Director/Writer: Zachary Heinzerling
Featuring: Noriko Shinohara, Ushio Shinohara, Alex Shinohara
One of the 2014 Oscar nominees for Feature Documentary, “Cutie and the Boxer” is a surprising grand romance. It tells the story of the 40-year relationship between Ushio Shinohara, the well known if under appreciated “boxing” artist, and his wife Noriko. Ushio became famous in Japan for his unique radical style of painting, which involved donning boxing gloves with sponges tied to the fists and punching his paint onto the canvas. Ushio immigrated to the United States to try his wares in New York City. Adding cardboard-based sculpturing to his repertoire, the reputation of his unique style was well known in the art world, but he never had much luck with sales.
Noriko’s story is told through her own artistic creation, a line art character she calls Cutie and her lover Bullie. The characters are obviously autobiographical and have only recently come to light, as Noriko spent much of her life serving Ushio as his assistant. She came to New York to study art and met Ushio, who is an alcoholic. Between his drinking binges and using Noriko for her family’s money, Ushio was a difficult man to live with. After the birth of a child, Noriko put her dreams on hold to try to raise the boy as best she could in an environment of drinking and philosophizing artists that was not very family friendly.
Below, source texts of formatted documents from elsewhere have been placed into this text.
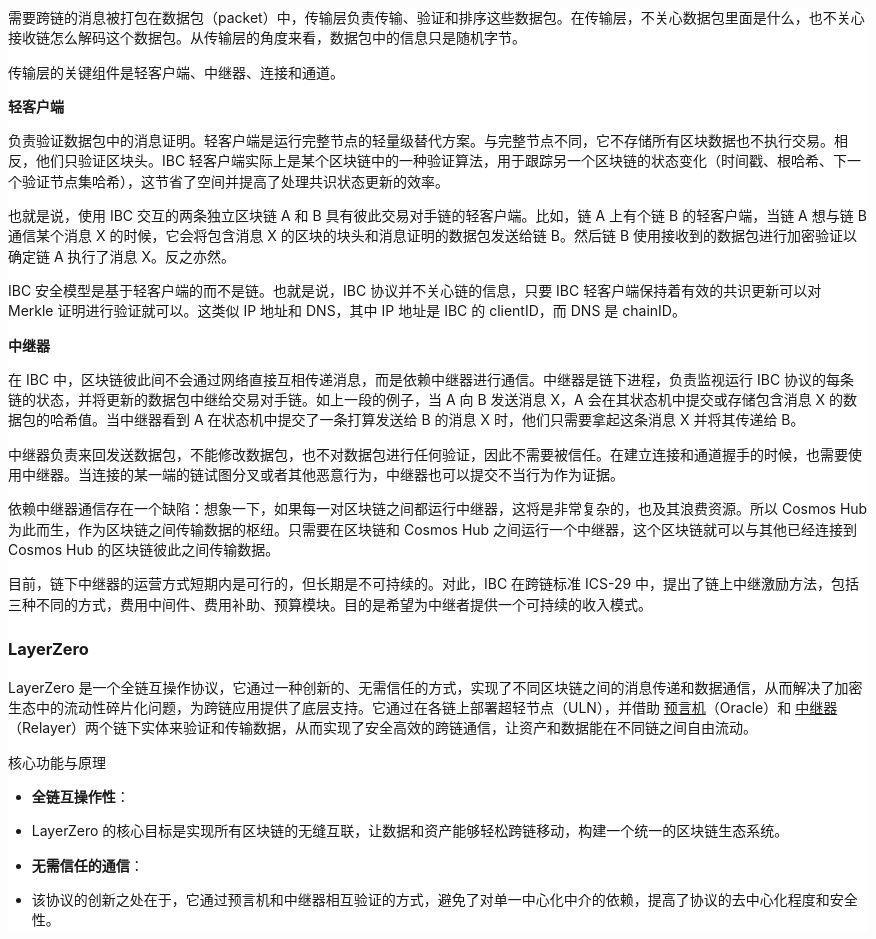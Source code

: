 需要跨链的消息被打包在数据包（packet）中，传输层负责传输、验证和排序这些数据包。在传输层，不关心数据包里面是什么，也不关心接收链怎么解码这个数据包。从传输层的角度来看，数据包中的信息只是随机字节。

传输层的关键组件是轻客户端、中继器、连接和通道。

**轻客户端**

负责验证数据包中的消息证明。轻客户端是运行完整节点的轻量级替代方案。与完整节点不同，它不存储所有区块数据也不执行交易。相反，他们只验证区块头。IBC 轻客户端实际上是某个区块链中的一种验证算法，用于跟踪另一个区块链的状态变化（时间戳、根哈希、下一个验证节点集哈希），这节省了空间并提高了处理共识状态更新的效率。

也就是说，使用 IBC 交互的两条独立区块链 A 和 B 具有彼此交易对手链的轻客户端。比如，链 A 上有个链 B 的轻客户端，当链 A 想与链 B 通信某个消息 X 的时候，它会将包含消息 X 的区块的块头和消息证明的数据包发送给链 B。然后链 B 使用接收到的数据包进行加密验证以确定链 A 执行了消息 X。反之亦然。

IBC 安全模型是基于轻客户端的而不是链。也就是说，IBC 协议并不关心链的信息，只要 IBC 轻客户端保持着有效的共识更新可以对 Merkle 证明进行验证就可以。这类似 IP 地址和 DNS，其中 IP 地址是 IBC 的 clientID，而 DNS 是 chainID。

**中继器**

在 IBC 中，区块链彼此间不会通过网络直接互相传递消息，而是依赖中继器进行通信。中继器是链下进程，负责监视运行 IBC 协议的每条链的状态，并将更新的数据包中继给交易对手链。如上一段的例子，当 A 向 B 发送消息 X，A 会在其状态机中提交或存储包含消息 X 的数据包的哈希值。当中继器看到 A 在状态机中提交了一条打算发送给 B 的消息 X 时，他们只需要拿起这条消息 X 并将其传递给 B。

中继器负责来回发送数据包，不能修改数据包，也不对数据包进行任何验证，因此不需要被信任。在建立连接和通道握手的时候，也需要使用中继器。当连接的某一端的链试图分叉或者其他恶意行为，中继器也可以提交不当行为作为证据。

依赖中继器通信存在一个缺陷：想象一下，如果每一对区块链之间都运行中继器，这将是非常复杂的，也及其浪费资源。所以 Cosmos Hub 为此而生，作为区块链之间传输数据的枢纽。只需要在区块链和 Cosmos Hub 之间运行一个中继器，这个区块链就可以与其他已经连接到 Cosmos Hub 的区块链彼此之间传输数据。

目前，链下中继器的运营方式短期内是可行的，但长期是不可持续的。对此，IBC 在跨链标准 ICS-29 中，提出了链上中继激励方法，包括三种不同的方式，费用中间件、费用补助、预算模块。目的是希望为中继者提供一个可持续的收入模式。

### LayerZero

LayerZero 是一个全链互操作协议，它通过一种创新的、无需信任的方式，实现了不同区块链之间的消息传递和数据通信，从而解决了加密生态中的流动性碎片化问题，为跨链应用提供了底层支持。它通过在各链上部署超轻节点（ULN），并借助 [预言机](https://www.google.com/search?sca_esv=c8be1566c129d7a0&cs=1&sxsrf=AE3TifO9s8xEFWAUeTtiRXwLWI1cuMQk3A%3A1755846160630&q=%E9%A2%84%E8%A8%80%E6%9C%BA&sa=X&ved=2ahUKEwix1Y3V7J2PAxV-SGwGHWQwFFsQxccNegQIBBAB&mstk=AUtExfCBcMHvcVp3RsK8wb_KtzKyW-p0VVF0AupwdCRCKxpkmQhdLAS-uGsIffyfnEBJwvOpDZbslzSQZMppe0vTLGHmcb06XkPzUH06zLLCHJDYydqljPTJV_grs-OyS9gufxG63JRZnxmjf_f71c_Uul5SRuVZcR0-XwrKBMh_F5uyduyaG0nlfaZO4dShWM_5X0yPvEc810Iw2IC0ctV-ZlJTvDU5kuneLbKcCpdp_864ZLrD6NF8kD9h8P-mfkhGLz59W4BmFnWFGs_TFWpkAIFyvv5SJoFfR7C0DIY6SEaJtC1DZwiGbzBHxPRe517kpxxiuqctaOdswg4WFM7L5Bl6rV9O1b9B85jmFojQq6fPbPjzBLzOcGY0hdhTUmJnPmBEHhsk-9EVRvlyVHTvI0ImdBr7VxMRShjoCeDQym8&csui=3)（Oracle）和 [中继器](https://www.google.com/search?sca_esv=c8be1566c129d7a0&cs=1&sxsrf=AE3TifO9s8xEFWAUeTtiRXwLWI1cuMQk3A%3A1755846160630&q=%E4%B8%AD%E7%BB%A7%E5%99%A8&sa=X&ved=2ahUKEwix1Y3V7J2PAxV-SGwGHWQwFFsQxccNegQIBBAC&mstk=AUtExfCBcMHvcVp3RsK8wb_KtzKyW-p0VVF0AupwdCRCKxpkmQhdLAS-uGsIffyfnEBJwvOpDZbslzSQZMppe0vTLGHmcb06XkPzUH06zLLCHJDYydqljPTJV_grs-OyS9gufxG63JRZnxmjf_f71c_Uul5SRuVZcR0-XwrKBMh_F5uyduyaG0nlfaZO4dShWM_5X0yPvEc810Iw2IC0ctV-ZlJTvDU5kuneLbKcCpdp_864ZLrD6NF8kD9h8P-mfkhGLz59W4BmFnWFGs_TFWpkAIFyvv5SJoFfR7C0DIY6SEaJtC1DZwiGbzBHxPRe517kpxxiuqctaOdswg4WFM7L5Bl6rV9O1b9B85jmFojQq6fPbPjzBLzOcGY0hdhTUmJnPmBEHhsk-9EVRvlyVHTvI0ImdBr7VxMRShjoCeDQym8&csui=3)（Relayer）两个链下实体来验证和传输数据，从而实现了安全高效的跨链通信，让资产和数据能在不同链之间自由流动。

核心功能与原理

-   **全链互操作性**：
    
-   LayerZero 的核心目标是实现所有区块链的无缝互联，让数据和资产能够轻松跨链移动，构建一个统一的区块链生态系统。
    
-   **无需信任的通信**：
    
-   该协议的创新之处在于，它通过预言机和中继器相互验证的方式，避免了对单一中心化中介的依赖，提高了协议的去中心化程度和安全性。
Studying the couple today, filmmaker Zachary Heinzerling, has discovered two artists who have been through battle together, pretty much with each other, but they’ve settled into their lives of near poverty conditions, trying to make rent and keep the lights on while scrounging to find exhibitors and buyers for Ushio’s work. The main event of the film is a new exhibit in which Noriko will finally show her work along with Ushio’s. This newfound attention gives Noriko an independence she’s never had the freedom to experience but has always dreamed of. The couple is seasoned, so despite the changing roles, their love stays strong.
As it began, the film seemed a fine portrait of these two people, but nothing special. As the events build, however, Heinzerling takes us deeper into their actual artwork and their story becomes richer, as does their turbulent but solid love for each other. I liked her artwork better than his, although his sculptures are quite amazing. Watching him work is one of the more fascinating elements of the movie. Seeing how he judges himself as he works his paintings, which seem random at first, is a window into what it is to be a tortured artist.
It is perhaps their son who is the most tortured, however. We see him twice. The first time he seems to have showed up just to get drunk on his parents’ wine. The second time he shows the filmmakers a couple of his own paintings. They are the best of the bunch.